Goal of the exercise. Would you copy each line of the data below that has "snippets"?

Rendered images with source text
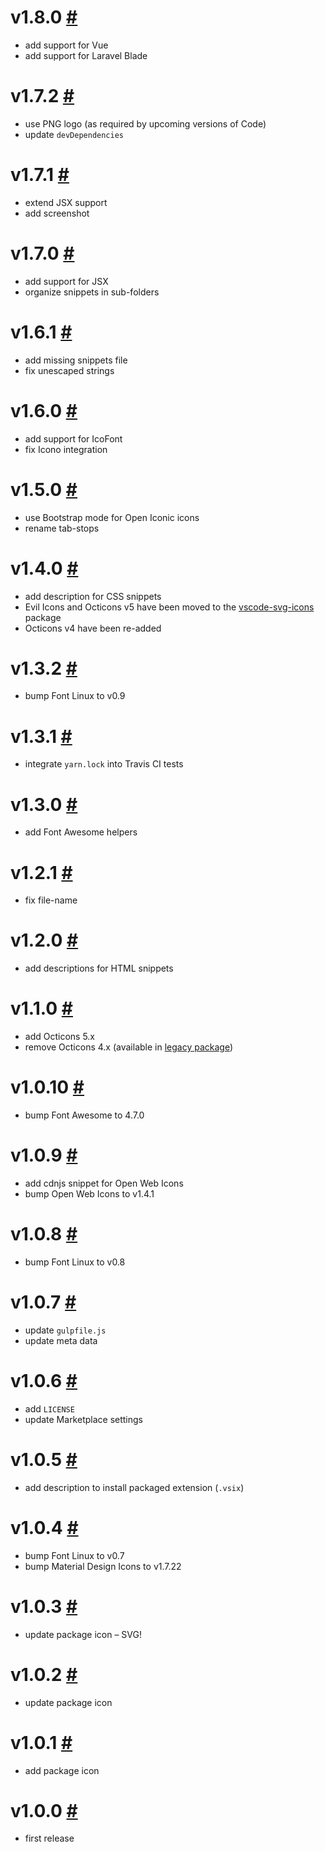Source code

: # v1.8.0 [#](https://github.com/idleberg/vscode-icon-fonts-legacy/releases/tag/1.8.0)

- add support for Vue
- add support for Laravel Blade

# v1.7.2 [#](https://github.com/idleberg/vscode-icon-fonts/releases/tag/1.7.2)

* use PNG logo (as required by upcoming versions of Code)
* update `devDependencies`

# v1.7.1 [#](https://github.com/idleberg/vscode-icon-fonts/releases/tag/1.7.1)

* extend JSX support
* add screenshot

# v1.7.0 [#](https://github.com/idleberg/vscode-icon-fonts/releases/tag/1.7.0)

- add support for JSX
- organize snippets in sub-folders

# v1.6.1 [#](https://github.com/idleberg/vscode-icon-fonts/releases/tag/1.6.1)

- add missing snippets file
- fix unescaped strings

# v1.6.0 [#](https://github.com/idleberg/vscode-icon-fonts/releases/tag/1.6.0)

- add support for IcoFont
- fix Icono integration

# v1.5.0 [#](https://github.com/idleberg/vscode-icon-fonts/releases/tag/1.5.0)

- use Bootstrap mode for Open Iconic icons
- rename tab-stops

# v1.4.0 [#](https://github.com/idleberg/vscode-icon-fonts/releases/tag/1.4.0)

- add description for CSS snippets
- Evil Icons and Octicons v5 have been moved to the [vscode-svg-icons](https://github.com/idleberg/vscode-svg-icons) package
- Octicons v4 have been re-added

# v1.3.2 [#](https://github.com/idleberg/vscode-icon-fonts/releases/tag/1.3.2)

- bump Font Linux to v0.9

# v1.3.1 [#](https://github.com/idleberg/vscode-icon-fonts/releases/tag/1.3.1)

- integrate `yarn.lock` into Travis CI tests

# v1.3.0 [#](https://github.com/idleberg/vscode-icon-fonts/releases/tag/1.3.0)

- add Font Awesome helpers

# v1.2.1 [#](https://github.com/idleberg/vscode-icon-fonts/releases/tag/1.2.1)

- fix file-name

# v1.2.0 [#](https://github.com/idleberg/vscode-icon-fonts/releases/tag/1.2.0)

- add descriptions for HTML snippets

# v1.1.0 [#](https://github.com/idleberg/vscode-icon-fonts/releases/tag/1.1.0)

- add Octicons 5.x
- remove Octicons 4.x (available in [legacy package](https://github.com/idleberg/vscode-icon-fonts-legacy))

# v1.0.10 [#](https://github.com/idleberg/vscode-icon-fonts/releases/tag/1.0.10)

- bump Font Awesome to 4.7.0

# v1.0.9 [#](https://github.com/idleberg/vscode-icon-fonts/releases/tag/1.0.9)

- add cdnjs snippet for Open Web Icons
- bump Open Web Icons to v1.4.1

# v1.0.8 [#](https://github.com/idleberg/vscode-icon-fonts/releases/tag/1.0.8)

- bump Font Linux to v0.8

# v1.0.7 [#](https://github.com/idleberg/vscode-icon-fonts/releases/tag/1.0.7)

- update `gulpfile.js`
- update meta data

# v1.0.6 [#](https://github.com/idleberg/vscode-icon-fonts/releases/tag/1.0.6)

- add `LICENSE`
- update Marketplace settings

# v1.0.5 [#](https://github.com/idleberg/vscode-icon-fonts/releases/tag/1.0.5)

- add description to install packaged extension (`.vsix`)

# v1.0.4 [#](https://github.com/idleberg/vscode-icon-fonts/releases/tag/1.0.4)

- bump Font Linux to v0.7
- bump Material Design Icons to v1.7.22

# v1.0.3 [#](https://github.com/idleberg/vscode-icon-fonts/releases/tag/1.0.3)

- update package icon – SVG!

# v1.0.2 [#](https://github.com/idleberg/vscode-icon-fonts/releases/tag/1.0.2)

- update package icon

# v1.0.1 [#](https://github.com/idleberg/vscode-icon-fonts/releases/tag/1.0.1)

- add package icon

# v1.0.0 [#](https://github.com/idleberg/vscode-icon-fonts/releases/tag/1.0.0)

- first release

Written response.
- organize snippets in sub-folders
- add missing snippets file
- add description for CSS snippets
- add descriptions for HTML snippets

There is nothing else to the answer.